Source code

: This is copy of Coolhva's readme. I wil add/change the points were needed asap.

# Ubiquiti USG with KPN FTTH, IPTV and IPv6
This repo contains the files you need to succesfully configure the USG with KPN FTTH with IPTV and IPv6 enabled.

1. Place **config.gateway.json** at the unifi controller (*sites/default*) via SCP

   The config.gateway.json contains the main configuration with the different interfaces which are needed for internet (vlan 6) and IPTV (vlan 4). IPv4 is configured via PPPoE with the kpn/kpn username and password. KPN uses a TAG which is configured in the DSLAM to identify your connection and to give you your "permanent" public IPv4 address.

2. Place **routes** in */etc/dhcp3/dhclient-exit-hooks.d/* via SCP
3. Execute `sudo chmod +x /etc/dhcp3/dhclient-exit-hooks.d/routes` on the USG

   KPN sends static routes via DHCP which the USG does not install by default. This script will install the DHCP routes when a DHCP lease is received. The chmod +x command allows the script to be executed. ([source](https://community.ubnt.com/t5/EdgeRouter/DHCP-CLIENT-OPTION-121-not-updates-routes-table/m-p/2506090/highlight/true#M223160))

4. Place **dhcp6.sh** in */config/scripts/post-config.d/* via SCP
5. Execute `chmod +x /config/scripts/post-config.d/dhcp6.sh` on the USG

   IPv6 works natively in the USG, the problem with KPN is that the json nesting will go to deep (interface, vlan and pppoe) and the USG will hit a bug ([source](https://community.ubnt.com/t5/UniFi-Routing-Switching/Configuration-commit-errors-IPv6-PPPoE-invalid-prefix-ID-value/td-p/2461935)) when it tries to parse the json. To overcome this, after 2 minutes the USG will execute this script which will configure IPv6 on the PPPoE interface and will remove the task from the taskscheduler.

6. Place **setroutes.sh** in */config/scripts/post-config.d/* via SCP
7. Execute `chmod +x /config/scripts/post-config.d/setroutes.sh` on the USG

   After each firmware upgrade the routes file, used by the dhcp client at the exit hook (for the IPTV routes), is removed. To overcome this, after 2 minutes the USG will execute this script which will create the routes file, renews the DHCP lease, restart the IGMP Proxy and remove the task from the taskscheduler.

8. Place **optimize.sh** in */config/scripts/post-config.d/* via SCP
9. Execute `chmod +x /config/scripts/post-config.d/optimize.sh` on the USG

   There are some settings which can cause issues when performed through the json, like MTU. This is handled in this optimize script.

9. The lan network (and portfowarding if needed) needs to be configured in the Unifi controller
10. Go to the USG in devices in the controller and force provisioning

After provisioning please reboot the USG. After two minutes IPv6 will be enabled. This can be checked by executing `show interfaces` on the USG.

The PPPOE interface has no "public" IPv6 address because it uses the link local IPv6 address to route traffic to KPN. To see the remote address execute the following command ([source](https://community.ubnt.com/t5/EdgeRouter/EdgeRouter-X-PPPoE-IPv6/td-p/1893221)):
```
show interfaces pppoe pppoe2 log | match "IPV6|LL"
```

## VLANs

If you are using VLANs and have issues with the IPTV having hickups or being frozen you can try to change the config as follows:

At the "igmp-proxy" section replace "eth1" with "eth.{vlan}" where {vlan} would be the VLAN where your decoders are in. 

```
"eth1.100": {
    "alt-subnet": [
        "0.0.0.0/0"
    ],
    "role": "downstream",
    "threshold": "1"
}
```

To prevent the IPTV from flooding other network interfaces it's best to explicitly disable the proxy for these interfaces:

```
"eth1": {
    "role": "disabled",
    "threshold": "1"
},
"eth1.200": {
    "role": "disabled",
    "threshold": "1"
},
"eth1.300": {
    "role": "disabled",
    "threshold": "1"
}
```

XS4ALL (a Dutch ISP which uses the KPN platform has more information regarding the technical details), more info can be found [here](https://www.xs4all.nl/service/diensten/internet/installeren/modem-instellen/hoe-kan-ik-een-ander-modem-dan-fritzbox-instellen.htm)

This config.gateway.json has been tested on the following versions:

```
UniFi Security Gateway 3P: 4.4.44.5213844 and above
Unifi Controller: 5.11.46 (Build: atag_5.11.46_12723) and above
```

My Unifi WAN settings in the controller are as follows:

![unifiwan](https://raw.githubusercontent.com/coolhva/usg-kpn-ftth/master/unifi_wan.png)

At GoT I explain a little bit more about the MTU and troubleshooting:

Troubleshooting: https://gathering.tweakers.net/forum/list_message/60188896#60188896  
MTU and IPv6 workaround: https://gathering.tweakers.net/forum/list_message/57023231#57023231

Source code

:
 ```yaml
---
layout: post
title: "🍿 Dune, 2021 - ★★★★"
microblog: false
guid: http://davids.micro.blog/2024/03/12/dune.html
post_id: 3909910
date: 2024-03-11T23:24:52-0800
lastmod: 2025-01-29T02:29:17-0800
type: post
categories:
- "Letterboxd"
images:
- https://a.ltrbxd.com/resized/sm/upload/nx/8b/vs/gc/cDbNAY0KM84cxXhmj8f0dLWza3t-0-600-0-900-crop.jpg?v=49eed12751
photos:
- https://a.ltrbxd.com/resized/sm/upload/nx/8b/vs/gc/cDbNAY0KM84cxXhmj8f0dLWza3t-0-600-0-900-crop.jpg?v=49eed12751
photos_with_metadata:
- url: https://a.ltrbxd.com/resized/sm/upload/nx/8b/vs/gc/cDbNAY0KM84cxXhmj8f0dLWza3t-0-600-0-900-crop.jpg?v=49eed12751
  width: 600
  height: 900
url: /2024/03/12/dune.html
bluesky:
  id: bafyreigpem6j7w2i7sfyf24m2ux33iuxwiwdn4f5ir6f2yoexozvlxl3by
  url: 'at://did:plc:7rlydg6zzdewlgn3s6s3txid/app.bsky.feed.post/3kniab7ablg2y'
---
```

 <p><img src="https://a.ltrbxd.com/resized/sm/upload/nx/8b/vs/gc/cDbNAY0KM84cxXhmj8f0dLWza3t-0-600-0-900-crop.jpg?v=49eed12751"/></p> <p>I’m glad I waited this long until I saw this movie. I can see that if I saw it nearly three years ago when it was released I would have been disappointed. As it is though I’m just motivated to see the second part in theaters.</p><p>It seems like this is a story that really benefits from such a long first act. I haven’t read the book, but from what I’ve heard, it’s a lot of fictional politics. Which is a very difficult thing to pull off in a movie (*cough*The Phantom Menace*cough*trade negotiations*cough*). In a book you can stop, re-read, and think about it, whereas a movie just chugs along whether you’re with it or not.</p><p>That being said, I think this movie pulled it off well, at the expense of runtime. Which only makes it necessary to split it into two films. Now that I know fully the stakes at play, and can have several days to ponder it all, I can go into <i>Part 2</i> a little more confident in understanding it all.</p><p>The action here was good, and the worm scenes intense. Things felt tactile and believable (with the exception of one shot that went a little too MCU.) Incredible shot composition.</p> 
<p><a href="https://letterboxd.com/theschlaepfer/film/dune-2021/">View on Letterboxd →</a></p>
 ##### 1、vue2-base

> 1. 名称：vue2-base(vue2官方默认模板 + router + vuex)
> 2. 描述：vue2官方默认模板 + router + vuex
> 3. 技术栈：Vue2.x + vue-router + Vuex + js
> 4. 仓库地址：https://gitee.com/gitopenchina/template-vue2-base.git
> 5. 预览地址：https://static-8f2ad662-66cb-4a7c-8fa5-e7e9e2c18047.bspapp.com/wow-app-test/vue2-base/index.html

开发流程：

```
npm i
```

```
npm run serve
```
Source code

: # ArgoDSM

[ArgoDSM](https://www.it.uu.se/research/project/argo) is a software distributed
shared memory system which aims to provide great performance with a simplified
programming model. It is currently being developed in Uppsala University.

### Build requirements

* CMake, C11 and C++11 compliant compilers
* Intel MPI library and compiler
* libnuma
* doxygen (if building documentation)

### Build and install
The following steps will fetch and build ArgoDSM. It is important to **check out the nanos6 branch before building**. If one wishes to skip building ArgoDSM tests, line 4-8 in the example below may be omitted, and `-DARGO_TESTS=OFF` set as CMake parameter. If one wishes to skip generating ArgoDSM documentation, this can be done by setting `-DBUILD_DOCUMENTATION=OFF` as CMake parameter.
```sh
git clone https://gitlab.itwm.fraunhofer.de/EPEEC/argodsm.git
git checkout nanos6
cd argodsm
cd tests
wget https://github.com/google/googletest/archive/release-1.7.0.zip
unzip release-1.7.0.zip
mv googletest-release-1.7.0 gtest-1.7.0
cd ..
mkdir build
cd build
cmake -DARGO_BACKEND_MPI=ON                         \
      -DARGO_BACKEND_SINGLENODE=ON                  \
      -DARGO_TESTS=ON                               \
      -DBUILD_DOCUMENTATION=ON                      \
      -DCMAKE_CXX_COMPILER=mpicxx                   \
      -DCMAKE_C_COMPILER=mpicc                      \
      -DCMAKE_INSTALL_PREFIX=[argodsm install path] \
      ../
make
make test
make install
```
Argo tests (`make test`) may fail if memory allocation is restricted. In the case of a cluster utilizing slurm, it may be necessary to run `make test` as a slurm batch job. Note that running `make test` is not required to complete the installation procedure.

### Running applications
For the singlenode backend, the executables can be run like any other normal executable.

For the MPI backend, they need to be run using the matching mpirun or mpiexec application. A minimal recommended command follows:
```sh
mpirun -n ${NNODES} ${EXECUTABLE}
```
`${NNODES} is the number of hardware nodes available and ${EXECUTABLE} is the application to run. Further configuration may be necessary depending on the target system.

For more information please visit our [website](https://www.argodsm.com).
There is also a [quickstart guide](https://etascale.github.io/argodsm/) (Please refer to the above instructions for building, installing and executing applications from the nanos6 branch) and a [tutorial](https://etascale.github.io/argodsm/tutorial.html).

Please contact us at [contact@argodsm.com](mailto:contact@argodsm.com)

════

Start at the first line of the material. Reproduce every line exactly, ending with the line that holds "1. Place **config.gateway.json**".

* PROBLEM SOLUTION *
Source code

: This is copy of Coolhva's readme. I wil add/change the points were needed asap.

# Ubiquiti USG with KPN FTTH, IPTV and IPv6
This repo contains the files you need to succesfully configure the USG with KPN FTTH with IPTV and IPv6 enabled.

1. Place **config.gateway.json** at the unifi controller (*sites/default*) via SCP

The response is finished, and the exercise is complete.